Segment Start: Data section
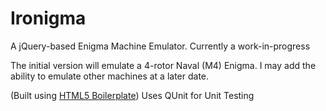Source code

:# Ironigma

A jQuery-based Enigma Machine Emulator.
Currently a work-in-progress

The initial version will emulate a 4-rotor Naval (M4) Enigma. I may add the ability to emulate other machines at a later date.

(Built using [HTML5 Boilerplate](https://html5boilerplate.com/))
Uses QUnit for Unit Testing
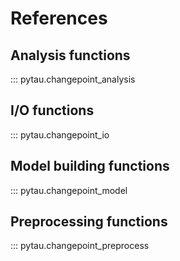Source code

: # References

## Analysis functions

::: pytau.changepoint_analysis

## I/O functions

::: pytau.changepoint_io

## Model building functions

::: pytau.changepoint_model

## Preprocessing functions

::: pytau.changepoint_preprocess
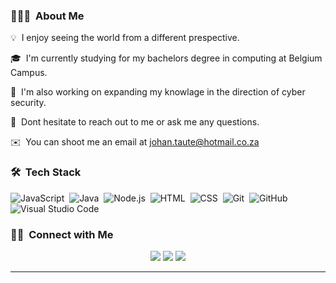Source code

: <!-- ## 👋 &nbsp;Hey there! I'm Johan Taute -->

### 👨🏻‍💻 &nbsp;About Me

💡  &nbsp;I enjoy seeing the world from a different prespective.

🎓 &nbsp;I'm currently studying for my bachelors degree in computing at Belgium Campus.

🌱 &nbsp;I'm also working on expanding my knowlage in the direction of cyber security.

💬 &nbsp;Dont hesitate to reach out to me or ask me any questions.

✉️ &nbsp;You can shoot me an email at johan.taute@hotmail.co.za


### 🛠 &nbsp;Tech Stack

![JavaScript](https://img.shields.io/badge/-JavaScript-05122A?style=flat&logo=javascript)&nbsp;
![Java](https://img.shields.io/badge/-Java-05122A?style=flat&logo=Java&logoColor=FFA518)&nbsp;
![Node.js](https://img.shields.io/badge/-Node.js-05122A?style=flat&logo=node.js)&nbsp;
![HTML](https://img.shields.io/badge/-HTML-05122A?style=flat&logo=HTML5)&nbsp;
![CSS](https://img.shields.io/badge/-CSS-05122A?style=flat&logo=CSS3&logoColor=1572B6)&nbsp;
![Git](https://img.shields.io/badge/-Git-05122A?style=flat&logo=git)&nbsp;
![GitHub](https://img.shields.io/badge/-GitHub-05122A?style=flat&logo=github)&nbsp;
![Visual Studio Code](https://img.shields.io/badge/-Visual%20Studio%20Code-05122A?style=flat&logo=visual-studio-code&logoColor=007ACC)&nbsp;

### 🤝🏻 &nbsp;Connect with Me

<p align="center">
<a href="https://ludere.co.za/"><img src="https://img.shields.io/badge/Johan%20Taute-Ludere-lightgrey"/></a>
<a href="https://www.linkedin.com/in/johan-taute-b66a3b182/"><img src="https://img.shields.io/badge/Johan%20Taute-Linkedin-blue"/></a>
<a href="https://www.instagram.com/johan_taute/"><img src="https://img.shields.io/badge/Johan%20Taute-Instagram-red"/></a>

</p>

-----
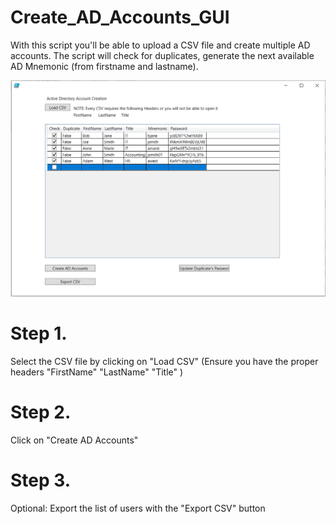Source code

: # Create_AD_Accounts_GUI
With this script you'll be able to upload a CSV file and create multiple AD accounts. 
The script will check for duplicates, generate the next available AD Mnemonic (from firstname and lastname).

![alt text](https://github.com/fabiod89/Create_AD_Accounts_GUI/blob/main/Capture.PNG)

# Step 1. 
Select the CSV file by clicking on "Load CSV" (Ensure you have the proper headers "FirstName"   "LastName"    "Title" )

# Step 2. 
Click on "Create AD Accounts"

# Step 3. 
Optional: Export the list of users with the "Export CSV" button




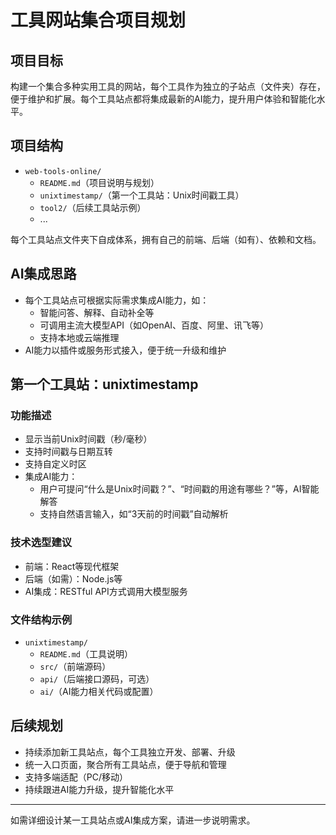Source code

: # 工具网站集合项目规划

## 项目目标

构建一个集合多种实用工具的网站，每个工具作为独立的子站点（文件夹）存在，便于维护和扩展。每个工具站点都将集成最新的AI能力，提升用户体验和智能化水平。

## 项目结构

- `web-tools-online/`
  - `README.md`（项目说明与规划）
  - `unixtimestamp/`（第一个工具站：Unix时间戳工具）
  - `tool2/`（后续工具站示例）
  - ...

每个工具站点文件夹下自成体系，拥有自己的前端、后端（如有）、依赖和文档。

## AI集成思路

- 每个工具站点可根据实际需求集成AI能力，如：
  - 智能问答、解释、自动补全等
  - 可调用主流大模型API（如OpenAI、百度、阿里、讯飞等）
  - 支持本地或云端推理
- AI能力以插件或服务形式接入，便于统一升级和维护

## 第一个工具站：unixtimestamp

### 功能描述
- 显示当前Unix时间戳（秒/毫秒）
- 支持时间戳与日期互转
- 支持自定义时区
- 集成AI能力：
  - 用户可提问“什么是Unix时间戳？”、“时间戳的用途有哪些？”等，AI智能解答
  - 支持自然语言输入，如“3天前的时间戳”自动解析

### 技术选型建议
- 前端：React等现代框架
- 后端（如需）：Node.js等
- AI集成：RESTful API方式调用大模型服务

### 文件结构示例
- `unixtimestamp/`
  - `README.md`（工具说明）
  - `src/`（前端源码）
  - `api/`（后端接口源码，可选）
  - `ai/`（AI能力相关代码或配置）

## 后续规划
- 持续添加新工具站点，每个工具独立开发、部署、升级
- 统一入口页面，聚合所有工具站点，便于导航和管理
- 支持多端适配（PC/移动）
- 持续跟进AI能力升级，提升智能化水平

---

如需详细设计某一工具站点或AI集成方案，请进一步说明需求。 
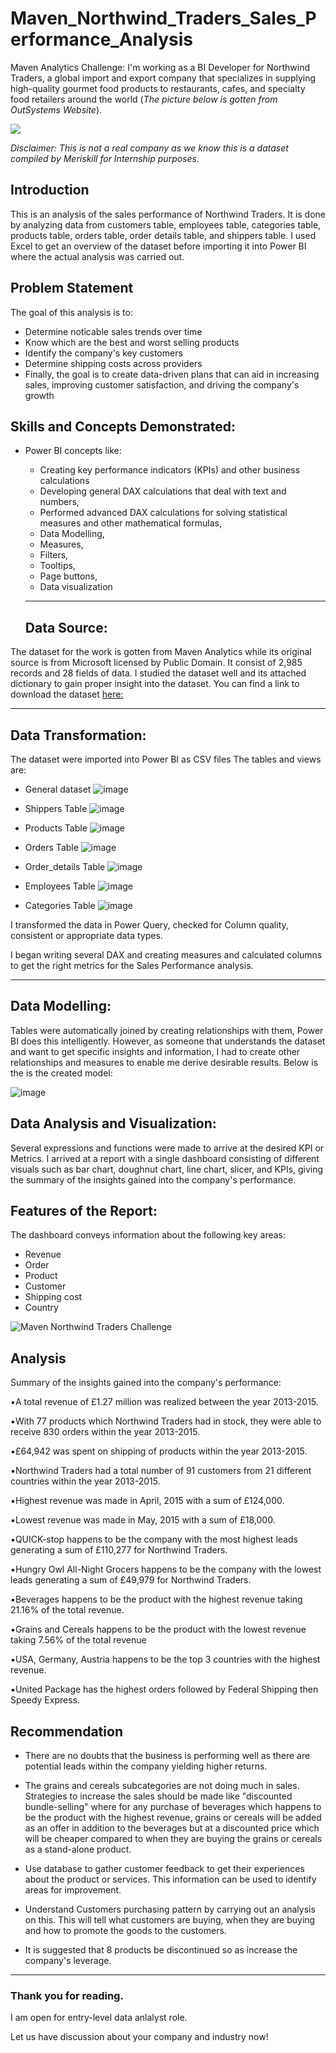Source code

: # Maven_Northwind_Traders_Sales_Performance_Analysis
Maven Analytics Challenge: I'm working as a BI Developer for Northwind Traders, a global import and export company that specializes in supplying high-quality gourmet food products to restaurants, cafes, and specialty food retailers around the world (*The picture below is gotten from OutSystems Website*). 

![](https://www.outsystems.com/Forge_CW/_image.aspx/Q8LvY--6WakOw9afDCuuGWJZr_aUfmcmCS7P-ESVEKo=/northwind-db-2023-01-04%2000-00-00-2024-02-26%2009-48-44)

*Disclaimer: This is not a real company as we know this is a dataset compiled by Meriskill for Internship purposes.*

## Introduction

This is an analysis of the sales performance of Northwind Traders. It is done by analyzing data from customers table, employees table, categories table, products table, orders table, order details table, and shippers table. I used Excel to get an overview of the dataset before importing it into Power BI where the actual analysis was carried out. 

## Problem Statement

The goal of this analysis is to:

- Determine noticable sales trends over time
- Know which are the best and worst selling products
- Identify the company's key customers
- Determine shipping costs across providers
- Finally, the goal is to create data-driven plans that can aid in increasing sales, improving customer satisfaction, and driving the company's growth

## Skills and Concepts Demonstrated:

- Power BI concepts like:
   - Creating key performance indicators (KPIs) and other business calculations
   - Developing general DAX calculations that deal with text and numbers,
   - Performed advanced DAX calculations for solving statistical measures and other mathematical formulas,
   - Data Modelling,
   - Measures,
   - Filters,
   - Tooltips,
   - Page buttons,
   - Data visualization
 
   ---
  ## Data Source:
  
The dataset for the work is gotten from Maven Analytics while its original source is from Microsoft licensed by Public Domain. It consist of 2,985 records and 28 fields of data. I studied the dataset well and its attached dictionary to gain proper insight into the dataset. You can find a link to download the dataset [here:](https://mavenanalytics.io/challenges/maven-northwind-challenge/24)

   ---

## Data Transformation:

The dataset were imported into Power BI as CSV files 
The tables and views are:

- General dataset
 ![image](https://github.com/RemedyData/Maven_Northwind_Traders-_Sales_Performance_Analysis/assets/137626163/4415e3eb-a839-417e-84d9-e5cc3f6497ea)

- Shippers Table
 ![image](https://github.com/RemedyData/Maven_Northwind_Traders-_Sales_Performance_Analysis/assets/137626163/87baab31-3a8f-45b0-bcd6-abcf804746ae)

- Products Table
  ![image](https://github.com/RemedyData/Maven_Northwind_Traders-_Sales_Performance_Analysis/assets/137626163/df5ef89b-03e0-4fbe-b5ec-697662307981)

- Orders Table
  ![image](https://github.com/RemedyData/Maven_Northwind_Traders-_Sales_Performance_Analysis/assets/137626163/44b1f371-9a75-47ad-bb2f-182085a69b1a)

- Order_details Table
  ![image](https://github.com/RemedyData/Maven_Northwind_Traders-_Sales_Performance_Analysis/assets/137626163/8c098d0c-7f1e-4dd4-b03b-e191bc67ecc4)

- Employees Table
  ![image](https://github.com/RemedyData/Maven_Northwind_Traders-_Sales_Performance_Analysis/assets/137626163/42db2c3c-acbd-4e31-a1b4-c3fafc4b3a4c)

- Categories Table
  ![image](https://github.com/RemedyData/Maven_Northwind_Traders-_Sales_Performance_Analysis/assets/137626163/36549d49-d8dc-4385-b278-aa7bbce1f684)

I transformed the data in Power Query, checked for Column quality, consistent or appropriate data types.

I began writing several DAX and creating measures and calculated columns to get the right metrics for the Sales Performance analysis.

---

## Data Modelling:

Tables were automatically joined by creating relationships with them, Power BI does this intelligently. However, as someone that understands the dataset and want to get specific insights and information, I had to create other relationships and measures to enable me derive desirable results. Below is the is the created model:

![image](https://github.com/RemedyData/Maven_Northwind_Traders-_Sales_Performance_Analysis/assets/137626163/329733f3-6b5a-4968-ad84-5666a9664955)

## Data Analysis and Visualization:

Several expressions and functions were made to arrive at the desired KPI or Metrics.
I arrived at a report with a single dashboard consisting of different visuals such as bar chart, doughnut chart, line chart, slicer, and KPIs, giving the summary of the insights gained into the company's performance.

## Features of the Report:
The dashboard conveys information about the following key areas:
- Revenue
- Order
- Product
- Customer
- Shipping cost
- Country

![Maven Northwind Traders Challenge](https://github.com/RemedyData/Maven_Northwind_Traders-_Sales_Performance_Analysis/assets/137626163/420c0d0f-6882-4843-9309-287718a5a61a)

## Analysis

Summary of the insights gained into the company's performance: 

▪︎A total revenue of £1.27 million was realized between the year 2013-2015.

▪︎With 77 products which Northwind Traders had in stock, they were able to receive 830 orders within the year 2013-2015.

▪︎£64,942 was spent on shipping of products within the year 2013-2015.

▪︎Northwind Traders had a total number of 91 customers from 21 different countries within the year 2013-2015.

▪︎Highest revenue was made in April, 2015 with a sum of £124,000.

▪︎Lowest revenue was made in May, 2015 with a sum of £18,000.

▪︎QUICK-stop happens to be the company with the most highest leads generating a sum of £110,277 for Northwind Traders. 

▪︎Hungry Owl All-Night Grocers happens to be the company with the lowest leads generating a sum of £49,979 for Northwind Traders. 

▪︎Beverages happens to be the product with the highest revenue taking 21.16% of the total revenue.

▪︎Grains and Cereals happens to be the product with the lowest revenue taking 7.56% of the total revenue 

▪︎USA, Germany, Austria happens to be the top 3 countries with the highest revenue. 

▪︎United Package has the highest orders followed by Federal Shipping then Speedy Express.


## Recommendation

- There are no doubts that the business is performing well as there are potential leads within the company yielding higher returns.

- The grains and cereals subcategories are not doing much in sales. Strategies to increase the sales should be made like "discounted bundle-selling" where for any purchase of beverages which happens to be the product with the highest revenue, grains or cereals will be added as an offer in addition to the beverages but at a discounted price which will be cheaper compared to when they are buying the grains or cereals as a stand-alone product.

 - Use database to gather customer feedback to get their experiences about the product or services. This information can be used to identify areas for improvement.

 - Understand Customers purchasing pattern by carrying out an analysis on this. This will tell what customers are buying, when they are buying  and how to promote the goods to the customers.

 - It is suggested that 8 products be discontinued so as increase the company's leverage. 


---

### Thank you for reading.

I am open for entry-level data anlalyst role.

Let us have discussion about your company and industry now!
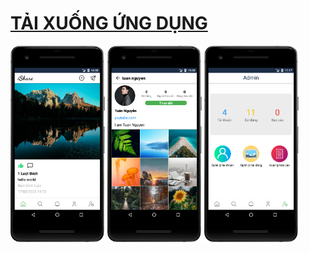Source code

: # [TẢI XUỐNG ỨNG DỤNG](https://github.com/tuantrandp/ishare/raw/main/ishare.apk)
<p float="left">
  <img src="https://github.com/tuantrandp/ishare/raw/main/demo1.png" width="30%" />
  <img src="https://github.com/tuantrandp/ishare/raw/main/demo2.png" width="30%" /> 
  <img src="https://github.com/tuantrandp/ishare/raw/main/demo3.png" width="30%" />
</p>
Segment End: Data section
**Work item:** Begin at the first line of the entries and stop after the line holding "### 👨🏻‍💻 &nbsp;About Me"; repeat those lines exactly, but not the pictures.

**Answer to the problem:**
Source code

:# Ironigma

A jQuery-based Enigma Machine Emulator.
Currently a work-in-progress

The initial version will emulate a 4-rotor Naval (M4) Enigma. I may add the ability to emulate other machines at a later date.

(Built using [HTML5 Boilerplate](https://html5boilerplate.com/))
Uses QUnit for Unit Testing
Source code

: # References

## Analysis functions

::: pytau.changepoint_analysis

## I/O functions

::: pytau.changepoint_io

## Model building functions

::: pytau.changepoint_model

## Preprocessing functions

::: pytau.changepoint_preprocess
Source code

: <!-- ## 👋 &nbsp;Hey there! I'm Johan Taute -->

### 👨🏻‍💻 &nbsp;About Me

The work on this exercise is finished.